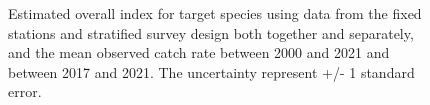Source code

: \documentclass[12pt]{article}\usepackage[]{graphicx}\usepackage[]{color}
\begin{document}
\begin{figure}[htb]

{\centering {}  

}

\caption{Estimated overall index for target species using data from the fixed stations and stratified survey design both together and separately, and the mean observed catch rate between 2000 and 2021 and between 2017 and 2021. The uncertainty represent +/- 1 standard error.}\label{fig:target-indices}
\end{figure}
\end{document}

◆ Problem statement
Copy out the entries exactly as they stand, omitting the images.

◆ Solution
Source code

: \documentclass[12pt]{article}\usepackage[]{graphicx}\usepackage[]{color}
\begin{document}
\begin{figure}[htb]

{\centering {}  

}

\caption{Estimated overall index for target species using data from the fixed stations and stratified survey design both together and separately, and the mean observed catch rate between 2000 and 2021 and between 2017 and 2021. The uncertainty represent +/- 1 standard error.}\label{fig:target-indices}
\end{figure}
\end{document}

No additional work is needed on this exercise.